AgileBrazil 2011 – parte 1

Bom, pensei em como escrever um post sobre o AgileBrazil E Fortaleza ao mesmo tempo, mas não dá. Há muito o que contar sobre ambos, então vai um post de cada vez. O de hoje, falarei sobre o evento.

O AgileBrazil é uma convenção muito boa de métodos ágeis de desenvolvimento de software. Frequentei-o ano passado, e esse ano achei a organização muito melhor do que da outra vez (e o lugar também foi uma excelente escolha). Porém, senti uma queda no nível das palestras, embora eu não sei se foi por má escolha minha ou porque o nível estava mais baixo mesmo. Por sinal, todas as palestras estão disponíveis no site oficial do AgileBrazil, para quem quiser baixá-las (a minha estará em breve também).

No primeiro dia, quarta-feira, optei pela palestra Slicing and dicing your user stories. Achei fraquíssima, até porque a palestra mesmo foi muito abstrata: o assunto foi tão vago que eu senti que, se eu estivesse falando de maçãs ao invés de user-stories, o resultado final seria o mesmo. Faltou profundidade, tudo ficou muito superficial, e sendo bem sincero eu não entendi direito aonde eles queriam chegar.

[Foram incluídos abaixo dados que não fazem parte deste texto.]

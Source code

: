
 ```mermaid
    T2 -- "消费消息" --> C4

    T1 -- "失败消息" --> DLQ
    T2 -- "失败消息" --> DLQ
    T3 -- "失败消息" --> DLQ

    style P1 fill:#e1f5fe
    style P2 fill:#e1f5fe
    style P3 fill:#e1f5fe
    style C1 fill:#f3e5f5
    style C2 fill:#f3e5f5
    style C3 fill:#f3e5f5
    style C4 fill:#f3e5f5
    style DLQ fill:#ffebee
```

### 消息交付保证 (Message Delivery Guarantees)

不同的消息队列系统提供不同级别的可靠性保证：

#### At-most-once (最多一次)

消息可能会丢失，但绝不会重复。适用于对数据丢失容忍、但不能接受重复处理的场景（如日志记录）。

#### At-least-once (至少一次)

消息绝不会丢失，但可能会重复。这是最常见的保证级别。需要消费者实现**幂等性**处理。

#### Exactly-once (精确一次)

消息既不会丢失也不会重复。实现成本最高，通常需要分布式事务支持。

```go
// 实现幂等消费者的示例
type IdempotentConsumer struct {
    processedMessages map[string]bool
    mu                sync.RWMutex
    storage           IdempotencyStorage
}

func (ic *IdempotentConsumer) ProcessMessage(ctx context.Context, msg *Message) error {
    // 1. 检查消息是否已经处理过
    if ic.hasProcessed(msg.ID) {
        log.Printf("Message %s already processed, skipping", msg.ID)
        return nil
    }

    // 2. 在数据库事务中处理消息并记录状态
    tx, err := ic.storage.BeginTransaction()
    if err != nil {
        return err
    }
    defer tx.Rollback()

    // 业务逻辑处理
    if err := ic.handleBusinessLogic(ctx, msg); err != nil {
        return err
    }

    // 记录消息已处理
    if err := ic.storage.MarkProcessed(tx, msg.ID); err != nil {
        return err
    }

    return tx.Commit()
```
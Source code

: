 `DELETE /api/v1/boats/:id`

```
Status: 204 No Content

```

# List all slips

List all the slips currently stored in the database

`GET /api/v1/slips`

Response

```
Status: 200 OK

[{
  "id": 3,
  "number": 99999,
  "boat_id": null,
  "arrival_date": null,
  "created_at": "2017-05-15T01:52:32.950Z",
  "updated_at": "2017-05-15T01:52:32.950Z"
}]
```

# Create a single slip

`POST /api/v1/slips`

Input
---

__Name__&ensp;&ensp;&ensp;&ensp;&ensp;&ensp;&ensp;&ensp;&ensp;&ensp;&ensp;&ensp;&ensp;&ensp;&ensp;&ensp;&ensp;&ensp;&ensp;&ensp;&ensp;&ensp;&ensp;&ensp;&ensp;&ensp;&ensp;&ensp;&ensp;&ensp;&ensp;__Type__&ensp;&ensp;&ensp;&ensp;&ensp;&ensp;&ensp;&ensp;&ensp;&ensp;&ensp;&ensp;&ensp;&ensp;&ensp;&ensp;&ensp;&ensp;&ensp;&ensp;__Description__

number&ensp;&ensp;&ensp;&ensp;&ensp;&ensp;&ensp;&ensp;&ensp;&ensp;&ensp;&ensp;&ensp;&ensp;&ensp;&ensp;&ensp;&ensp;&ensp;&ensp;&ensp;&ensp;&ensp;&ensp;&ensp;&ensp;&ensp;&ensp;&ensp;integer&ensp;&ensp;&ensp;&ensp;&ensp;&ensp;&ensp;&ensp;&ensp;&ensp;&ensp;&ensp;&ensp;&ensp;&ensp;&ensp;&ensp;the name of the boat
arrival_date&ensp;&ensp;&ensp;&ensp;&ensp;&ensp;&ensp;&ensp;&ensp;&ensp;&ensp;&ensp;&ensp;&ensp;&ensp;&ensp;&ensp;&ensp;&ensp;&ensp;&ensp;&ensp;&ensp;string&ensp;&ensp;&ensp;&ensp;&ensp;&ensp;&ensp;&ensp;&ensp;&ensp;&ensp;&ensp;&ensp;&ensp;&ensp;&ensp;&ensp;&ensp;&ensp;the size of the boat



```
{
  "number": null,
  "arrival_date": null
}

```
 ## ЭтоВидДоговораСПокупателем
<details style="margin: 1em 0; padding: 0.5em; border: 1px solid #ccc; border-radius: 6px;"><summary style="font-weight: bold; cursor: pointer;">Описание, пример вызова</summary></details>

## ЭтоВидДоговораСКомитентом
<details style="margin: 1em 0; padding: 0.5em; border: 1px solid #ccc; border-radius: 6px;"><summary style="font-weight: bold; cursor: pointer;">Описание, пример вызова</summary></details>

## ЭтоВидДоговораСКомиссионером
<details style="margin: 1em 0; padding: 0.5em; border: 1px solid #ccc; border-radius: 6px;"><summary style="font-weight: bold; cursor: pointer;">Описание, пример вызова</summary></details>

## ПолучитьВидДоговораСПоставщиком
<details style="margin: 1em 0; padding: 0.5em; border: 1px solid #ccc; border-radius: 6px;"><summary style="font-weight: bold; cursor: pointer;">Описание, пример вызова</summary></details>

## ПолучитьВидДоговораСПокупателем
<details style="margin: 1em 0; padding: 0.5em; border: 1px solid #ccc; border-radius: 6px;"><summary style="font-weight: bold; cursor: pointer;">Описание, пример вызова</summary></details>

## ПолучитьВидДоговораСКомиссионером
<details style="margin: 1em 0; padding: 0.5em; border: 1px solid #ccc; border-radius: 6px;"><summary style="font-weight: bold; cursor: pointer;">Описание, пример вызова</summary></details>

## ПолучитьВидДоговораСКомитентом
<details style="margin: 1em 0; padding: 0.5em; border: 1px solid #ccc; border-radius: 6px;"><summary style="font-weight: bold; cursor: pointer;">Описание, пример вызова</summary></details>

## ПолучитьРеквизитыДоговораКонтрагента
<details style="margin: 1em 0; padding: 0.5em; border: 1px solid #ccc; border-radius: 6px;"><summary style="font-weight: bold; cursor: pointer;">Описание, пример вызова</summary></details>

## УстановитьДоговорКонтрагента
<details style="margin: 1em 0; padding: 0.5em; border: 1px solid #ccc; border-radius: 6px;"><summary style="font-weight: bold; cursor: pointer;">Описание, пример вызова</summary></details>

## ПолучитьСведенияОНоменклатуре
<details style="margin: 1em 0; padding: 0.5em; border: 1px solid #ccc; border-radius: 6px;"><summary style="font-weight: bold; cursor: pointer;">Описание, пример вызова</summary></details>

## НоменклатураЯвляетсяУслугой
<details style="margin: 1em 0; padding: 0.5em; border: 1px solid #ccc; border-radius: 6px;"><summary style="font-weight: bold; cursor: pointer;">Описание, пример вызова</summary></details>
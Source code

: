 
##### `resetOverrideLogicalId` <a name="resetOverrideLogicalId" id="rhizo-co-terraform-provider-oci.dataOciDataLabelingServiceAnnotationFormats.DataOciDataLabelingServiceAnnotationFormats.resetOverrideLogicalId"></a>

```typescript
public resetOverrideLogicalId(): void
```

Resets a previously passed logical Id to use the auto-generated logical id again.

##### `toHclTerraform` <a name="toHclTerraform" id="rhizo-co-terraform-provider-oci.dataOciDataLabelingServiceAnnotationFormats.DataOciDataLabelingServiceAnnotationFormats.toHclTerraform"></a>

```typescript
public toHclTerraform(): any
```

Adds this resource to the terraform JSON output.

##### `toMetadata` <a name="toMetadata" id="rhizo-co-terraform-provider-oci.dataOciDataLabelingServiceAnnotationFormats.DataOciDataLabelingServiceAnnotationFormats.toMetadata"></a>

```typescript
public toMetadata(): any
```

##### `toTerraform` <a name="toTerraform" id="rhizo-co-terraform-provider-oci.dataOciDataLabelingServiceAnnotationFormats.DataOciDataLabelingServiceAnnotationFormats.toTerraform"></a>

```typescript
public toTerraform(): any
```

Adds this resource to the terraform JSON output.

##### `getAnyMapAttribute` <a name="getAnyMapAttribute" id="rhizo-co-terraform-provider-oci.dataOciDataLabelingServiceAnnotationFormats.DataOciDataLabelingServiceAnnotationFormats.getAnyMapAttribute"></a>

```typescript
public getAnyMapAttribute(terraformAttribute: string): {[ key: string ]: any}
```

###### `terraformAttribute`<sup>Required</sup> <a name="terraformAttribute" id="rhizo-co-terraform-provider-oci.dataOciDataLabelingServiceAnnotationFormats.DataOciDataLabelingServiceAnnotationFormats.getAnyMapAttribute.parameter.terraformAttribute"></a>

A segunda palestra que eu vi foi Exploring User Wish through Mindmapping, e em contraste com a primeira, essa palestra foi excepcional. Foi verdadeiramente uma aula de como mapear qualquer coisa com mind-mapping, além da apresentação do software Astah, que parece fazer esse trabalho de mind-map muito bem (embora o palestrante tenha falado que iria enviar uma cópia para quem pedisse, eu não vi ainda nenhum e-mail dele…). Mas enfim, mesmo com o excesso de propaganda, deu para entender bem aonde ele quer chegar, e inclusive ele passou um exemplo que ele usa para montar a entrevista primária com o usuário (tudo em mind-mapping). Ou seja, o trabalho dele foi mostrar como fazer o levantamento de requisitos, antes ainda de escrever as user-stories.

Por fim, vi a palestra A sociedade do Dojo e os grupos de Capoeira, uma discussão interessante sobre como fazer as pessoas irem mais aos Dojos (quantos de nós fomos em um Coding Dojo, e nunca mais?), com a discussão de como montar um sistema de reconhecimento para quem vai aos Dojos, quem participa, etc. A discussão completa não está terminada ainda, mas foi bom saber que esse problema não existe só em SP.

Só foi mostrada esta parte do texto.